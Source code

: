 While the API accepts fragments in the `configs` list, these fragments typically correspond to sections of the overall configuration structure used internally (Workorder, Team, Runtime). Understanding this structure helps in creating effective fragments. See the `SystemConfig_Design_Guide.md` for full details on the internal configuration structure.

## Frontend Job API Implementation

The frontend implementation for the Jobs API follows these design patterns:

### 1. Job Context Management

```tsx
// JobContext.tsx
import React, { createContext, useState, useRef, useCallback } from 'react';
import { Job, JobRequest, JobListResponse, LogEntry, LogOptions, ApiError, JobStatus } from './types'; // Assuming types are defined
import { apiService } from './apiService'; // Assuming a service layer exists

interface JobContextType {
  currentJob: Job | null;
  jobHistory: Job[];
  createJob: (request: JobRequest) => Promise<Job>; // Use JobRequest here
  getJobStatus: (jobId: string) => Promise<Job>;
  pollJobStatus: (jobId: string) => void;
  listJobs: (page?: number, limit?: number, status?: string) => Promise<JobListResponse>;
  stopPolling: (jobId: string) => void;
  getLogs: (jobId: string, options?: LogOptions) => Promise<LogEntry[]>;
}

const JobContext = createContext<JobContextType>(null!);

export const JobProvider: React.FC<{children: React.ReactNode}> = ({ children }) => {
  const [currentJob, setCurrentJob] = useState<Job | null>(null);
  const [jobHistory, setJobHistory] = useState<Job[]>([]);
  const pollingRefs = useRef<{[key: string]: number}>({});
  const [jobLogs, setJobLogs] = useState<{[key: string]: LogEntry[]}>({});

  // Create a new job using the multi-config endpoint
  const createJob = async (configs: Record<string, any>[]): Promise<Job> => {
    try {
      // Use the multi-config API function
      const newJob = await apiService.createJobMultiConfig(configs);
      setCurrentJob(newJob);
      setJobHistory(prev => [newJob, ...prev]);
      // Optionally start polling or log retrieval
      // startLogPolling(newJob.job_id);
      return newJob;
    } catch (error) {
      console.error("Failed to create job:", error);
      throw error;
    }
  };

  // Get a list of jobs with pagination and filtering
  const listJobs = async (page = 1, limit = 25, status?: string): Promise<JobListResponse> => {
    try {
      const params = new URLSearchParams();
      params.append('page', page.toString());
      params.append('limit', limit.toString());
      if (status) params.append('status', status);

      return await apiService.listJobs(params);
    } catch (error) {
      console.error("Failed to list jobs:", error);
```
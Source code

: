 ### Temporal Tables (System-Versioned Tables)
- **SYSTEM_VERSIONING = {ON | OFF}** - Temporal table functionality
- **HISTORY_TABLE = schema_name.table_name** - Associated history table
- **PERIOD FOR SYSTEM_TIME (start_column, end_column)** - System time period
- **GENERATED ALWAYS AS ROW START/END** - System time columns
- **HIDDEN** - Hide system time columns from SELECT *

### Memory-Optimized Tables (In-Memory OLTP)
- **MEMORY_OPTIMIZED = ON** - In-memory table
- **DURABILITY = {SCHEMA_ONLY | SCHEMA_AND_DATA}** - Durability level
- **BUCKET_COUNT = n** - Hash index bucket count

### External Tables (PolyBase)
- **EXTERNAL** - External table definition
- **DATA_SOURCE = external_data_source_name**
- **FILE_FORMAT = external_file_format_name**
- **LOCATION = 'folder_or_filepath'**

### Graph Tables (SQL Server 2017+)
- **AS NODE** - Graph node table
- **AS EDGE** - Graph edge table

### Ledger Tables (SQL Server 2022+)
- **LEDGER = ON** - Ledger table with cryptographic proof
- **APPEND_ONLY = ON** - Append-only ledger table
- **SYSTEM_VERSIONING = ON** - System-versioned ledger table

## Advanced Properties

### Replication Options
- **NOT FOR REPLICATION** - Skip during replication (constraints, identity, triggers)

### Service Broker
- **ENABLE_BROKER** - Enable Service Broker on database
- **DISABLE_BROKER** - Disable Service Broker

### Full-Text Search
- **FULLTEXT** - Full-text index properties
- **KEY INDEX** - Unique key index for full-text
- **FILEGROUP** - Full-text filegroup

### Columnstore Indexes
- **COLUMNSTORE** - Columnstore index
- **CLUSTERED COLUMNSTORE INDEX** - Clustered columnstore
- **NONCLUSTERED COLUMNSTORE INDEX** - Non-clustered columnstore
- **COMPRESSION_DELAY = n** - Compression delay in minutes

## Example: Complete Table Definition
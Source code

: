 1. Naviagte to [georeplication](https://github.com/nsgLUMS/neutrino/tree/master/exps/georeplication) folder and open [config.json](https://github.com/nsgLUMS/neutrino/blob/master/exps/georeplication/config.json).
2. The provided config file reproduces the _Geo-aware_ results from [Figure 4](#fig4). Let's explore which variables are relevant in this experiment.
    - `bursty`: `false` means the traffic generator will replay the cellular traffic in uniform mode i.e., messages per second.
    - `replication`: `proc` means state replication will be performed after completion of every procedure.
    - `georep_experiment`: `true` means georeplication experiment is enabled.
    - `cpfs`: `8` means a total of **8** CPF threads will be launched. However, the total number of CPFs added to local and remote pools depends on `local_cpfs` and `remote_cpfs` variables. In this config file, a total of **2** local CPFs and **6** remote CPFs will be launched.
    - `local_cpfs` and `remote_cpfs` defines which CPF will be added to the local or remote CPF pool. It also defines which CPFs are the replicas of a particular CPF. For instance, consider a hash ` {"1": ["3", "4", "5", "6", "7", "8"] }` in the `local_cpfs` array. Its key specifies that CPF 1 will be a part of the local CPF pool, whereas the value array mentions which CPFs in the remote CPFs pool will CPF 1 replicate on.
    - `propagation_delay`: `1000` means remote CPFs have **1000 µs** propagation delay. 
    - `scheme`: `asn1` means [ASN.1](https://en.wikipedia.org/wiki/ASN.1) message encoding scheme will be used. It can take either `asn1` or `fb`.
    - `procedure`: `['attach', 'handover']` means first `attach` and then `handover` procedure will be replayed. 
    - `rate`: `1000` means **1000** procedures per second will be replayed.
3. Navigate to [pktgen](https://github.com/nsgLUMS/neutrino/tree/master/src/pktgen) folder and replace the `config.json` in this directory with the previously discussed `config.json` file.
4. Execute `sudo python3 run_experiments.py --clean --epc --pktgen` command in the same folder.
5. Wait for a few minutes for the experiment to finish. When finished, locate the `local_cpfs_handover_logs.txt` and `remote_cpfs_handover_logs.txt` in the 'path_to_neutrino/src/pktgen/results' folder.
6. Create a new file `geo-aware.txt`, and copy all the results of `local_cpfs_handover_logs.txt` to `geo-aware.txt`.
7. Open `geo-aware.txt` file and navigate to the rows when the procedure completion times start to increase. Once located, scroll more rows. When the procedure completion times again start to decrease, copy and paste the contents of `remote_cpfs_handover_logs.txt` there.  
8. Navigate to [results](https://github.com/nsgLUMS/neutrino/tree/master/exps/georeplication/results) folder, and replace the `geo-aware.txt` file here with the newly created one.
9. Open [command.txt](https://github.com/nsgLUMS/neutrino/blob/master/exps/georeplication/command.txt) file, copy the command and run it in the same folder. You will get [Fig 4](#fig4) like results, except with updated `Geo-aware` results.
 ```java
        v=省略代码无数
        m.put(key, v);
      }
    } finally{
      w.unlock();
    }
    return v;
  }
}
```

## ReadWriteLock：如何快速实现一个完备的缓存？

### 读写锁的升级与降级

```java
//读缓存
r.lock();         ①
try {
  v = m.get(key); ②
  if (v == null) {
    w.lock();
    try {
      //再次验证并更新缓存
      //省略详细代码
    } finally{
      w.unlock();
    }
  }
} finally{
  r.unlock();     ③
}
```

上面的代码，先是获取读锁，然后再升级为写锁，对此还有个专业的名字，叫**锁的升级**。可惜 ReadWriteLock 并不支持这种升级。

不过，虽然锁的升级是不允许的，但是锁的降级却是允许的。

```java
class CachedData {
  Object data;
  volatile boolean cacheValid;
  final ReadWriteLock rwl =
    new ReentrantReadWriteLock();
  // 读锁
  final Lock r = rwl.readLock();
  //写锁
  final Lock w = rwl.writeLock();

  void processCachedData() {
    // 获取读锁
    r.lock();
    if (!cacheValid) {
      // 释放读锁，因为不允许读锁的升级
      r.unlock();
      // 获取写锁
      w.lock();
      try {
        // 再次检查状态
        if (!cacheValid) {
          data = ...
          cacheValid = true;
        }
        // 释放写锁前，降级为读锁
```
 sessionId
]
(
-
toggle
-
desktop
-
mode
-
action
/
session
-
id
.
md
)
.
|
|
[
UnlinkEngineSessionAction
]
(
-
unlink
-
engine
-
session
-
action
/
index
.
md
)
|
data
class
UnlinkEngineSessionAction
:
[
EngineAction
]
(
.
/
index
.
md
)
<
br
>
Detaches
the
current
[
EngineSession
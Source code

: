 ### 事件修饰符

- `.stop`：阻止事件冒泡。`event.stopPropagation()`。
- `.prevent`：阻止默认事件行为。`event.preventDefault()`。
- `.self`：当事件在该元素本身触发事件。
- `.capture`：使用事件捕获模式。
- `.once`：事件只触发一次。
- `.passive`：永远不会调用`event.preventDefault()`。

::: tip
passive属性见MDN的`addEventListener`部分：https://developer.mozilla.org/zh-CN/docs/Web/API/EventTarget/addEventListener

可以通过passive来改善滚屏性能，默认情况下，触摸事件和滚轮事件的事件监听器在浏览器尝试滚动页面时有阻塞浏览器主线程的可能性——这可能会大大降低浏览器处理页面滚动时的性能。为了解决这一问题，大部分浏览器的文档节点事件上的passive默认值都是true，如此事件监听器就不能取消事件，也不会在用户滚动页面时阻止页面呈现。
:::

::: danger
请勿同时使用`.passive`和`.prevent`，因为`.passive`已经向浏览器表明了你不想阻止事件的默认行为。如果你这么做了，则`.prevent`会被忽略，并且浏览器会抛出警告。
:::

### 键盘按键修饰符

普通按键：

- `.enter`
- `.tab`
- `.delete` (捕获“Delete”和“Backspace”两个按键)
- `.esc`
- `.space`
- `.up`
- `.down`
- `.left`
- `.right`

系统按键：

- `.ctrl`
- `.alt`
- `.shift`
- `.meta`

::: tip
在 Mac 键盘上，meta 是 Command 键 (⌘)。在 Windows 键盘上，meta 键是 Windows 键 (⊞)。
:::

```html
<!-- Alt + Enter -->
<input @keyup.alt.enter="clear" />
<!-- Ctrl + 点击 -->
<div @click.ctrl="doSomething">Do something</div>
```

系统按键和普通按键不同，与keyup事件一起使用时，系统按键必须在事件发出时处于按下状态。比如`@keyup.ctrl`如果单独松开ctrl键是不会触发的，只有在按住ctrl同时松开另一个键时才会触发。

Goal of the exercise: Look through the listing, and copy each line in which the string "replayed" turns up.

Solution:
    - `procedure`: `['attach', 'handover']` means first `attach` and then `handover` procedure will be replayed. 
    - `rate`: `1000` means **1000** procedures per second will be replayed.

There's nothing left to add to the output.